The blockage of the Suez Canal is causing a major disruption in trading as the canal handles around 12% of global sea borne trade, which is equivalent to US$9 billion per day or US$400million an hour is one of the major chokepoints of the world.
Efforts to re-float the vessel started immediately however “After 48 hours of proactive efforts to re-float Ever Given, the time-chartered vessel’s grounding situation has not been resolved” Evergreen’s latest statement reveals. “It is like an enormous, beached whale. It’s an enormous weight on the sand,” Peter Berdowski (CEO of Boskalis appointed salvage experts) told the Dutch TV station NPO. After several attempts even at high tide points were unsuccessful the next attempts are expected to take place after the unloading of containers to lighten the ships weight.

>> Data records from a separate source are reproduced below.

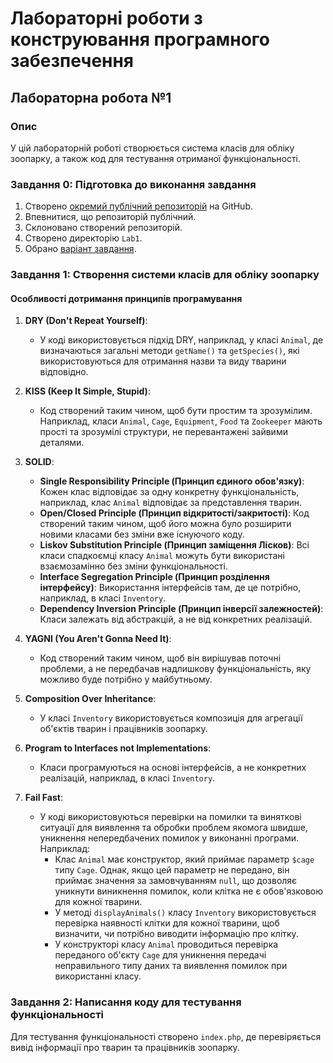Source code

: # Лабораторні роботи з конструювання програмного забезпечення

## Лабораторна робота №1

### Опис

У цій лабораторній роботі створюється система класів для обліку зоопарку, а також код для тестування отриманої функціональності.

### Завдання 0: Підготовка до виконання завдання

1. Створено [окремий публічний репозиторій](https://github.com/Anastasiialup/KPZ.git) на GitHub.
2. Впевнитися, що репозиторій публічний.
3. Склоновано створений репозиторій.
4. Створено директорію `Lab1`.
5. Обрано [варіант завдання](./Lab1#tasks).

### Завдання 1: Створення системи класів для обліку зоопарку

#### Особливості дотримання принципів програмування

1. **DRY (Don't Repeat Yourself)**:
   - У коді використовується підхід DRY, наприклад, у класі `Animal`, де визначаються загальні методи `getName()` та `getSpecies()`, які використовуються для отримання назви та виду тварини відповідно.

2. **KISS (Keep It Simple, Stupid)**:
   - Код створений таким чином, щоб бути простим та зрозумілим. Наприклад, класи `Animal`, `Cage`, `Equipment`, `Food` та `Zookeeper` мають прості та зрозумілі структури, не перевантажені зайвими деталями.

3. **SOLID**:
   - **Single Responsibility Principle (Принцип єдиного обов'язку)**: Кожен клас відповідає за одну конкретну функціональність, наприклад, клас `Animal` відповідає за представлення тварин.
   - **Open/Closed Principle (Принцип відкритості/закритості)**: Код створений таким чином, щоб його можна було розширити новими класами без зміни вже існуючого коду.
   - **Liskov Substitution Principle (Принцип заміщення Лісков)**: Всі класи спадкоємці класу `Animal` можуть бути використані взаємозамінно без зміни функціональності.
   - **Interface Segregation Principle (Принцип розділення інтерфейсу)**: Використання інтерфейсів там, де це потрібно, наприклад, в класі `Inventory`.
   - **Dependency Inversion Principle (Принцип інверсії залежностей)**: Класи залежать від абстракцій, а не від конкретних реалізацій.

4. **YAGNI (You Aren't Gonna Need It)**:
   - Код створений таким чином, щоб він вирішував поточні проблеми, а не передбачав надлишкову функціональність, яку можливо буде потрібно у майбутньому.

5. **Composition Over Inheritance**:
   - У класі `Inventory` використовується композиція для агрегації об'єктів тварин і працівників зоопарку.

6. **Program to Interfaces not Implementations**:
   - Класи програмуються на основі інтерфейсів, а не конкретних реалізацій, наприклад, в класі `Inventory`.

7. **Fail Fast**:
   - У коді використовуються перевірки на помилки та виняткові ситуації для виявлення та обробки проблем якомога швидше, уникнення непередбачених помилок у виконанні програми. Наприклад:
     - Клас `Animal` має конструктор, який приймає параметр `$cage` типу `Cage`. Однак, якщо цей параметр не передано, він приймає значення за замовчуванням `null`, що дозволяє уникнути виникнення помилок, коли клітка не є обов'язковою для кожної тварини.
     - У методі `displayAnimals()` класу `Inventory` використовується перевірка наявності клітки для кожної тварини, щоб визначити, чи потрібно виводити інформацію про клітку.
     - У конструкторі класу `Animal` проводиться перевірка переданого об'єкту `Cage` для уникнення передачі неправильного типу даних та виявлення помилок при використанні класу.

### Завдання 2: Написання коду для тестування функціональності

Для тестування функціональності створено `index.php`, де перевіряється вивід інформації про тварин та працівників зоопарку.
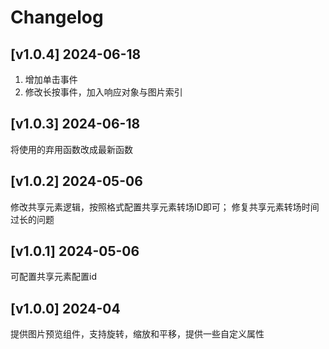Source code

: # Changelog
## [v1.0.4] 2024-06-18
1. 增加单击事件
2. 修改长按事件，加入响应对象与图片索引
## [v1.0.3] 2024-06-18
将使用的弃用函数改成最新函数
## [v1.0.2] 2024-05-06
修改共享元素逻辑，按照格式配置共享元素转场ID即可；
修复共享元素转场时间过长的问题
## [v1.0.1] 2024-05-06
可配置共享元素配置id
## [v1.0.0] 2024-04
提供图片预览组件，支持旋转，缩放和平移，提供一些自定义属性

Shipowners will have to weigh in their options and decide on whether rerouting their vessels around Cape of Good Hope, which adds an additional 7-10 days to the trip, is the better choice.
While the world watches on the release of Ever Given, shipowners and managers are pondering on contingency plans for their vessels. In both ends of the Suez Canal, this has created a huge bottleneck and more than 200 vessels have reportedly dropped anchor and await further instructions while more vessels are closing in.

Even after Ever Given is released, it could take days before the queue clears up. According to the World Shipping Council, the Suez Canal has a throughput of 106 vessels per day so there is already a minimum 2-day delay, and this is increasing each day.
If there is something that we can take away from this incident is that vessels have become too big to “fail”. Some experts in the field are bringing into question the enormous size of these vessels. Have we reached, or perhaps crossed, a reasonable safe limit size? And should such large vessels be allowed to pass through the Suez Canal or other similar passages for that matter? The size of Ever Given vs the narrowness of the canal certainly appears to be an issue this time but there are millions of other factors to consider. It will be very interesting to see where such discussions lead us and what kind of impact it may have on the shipping sector in general.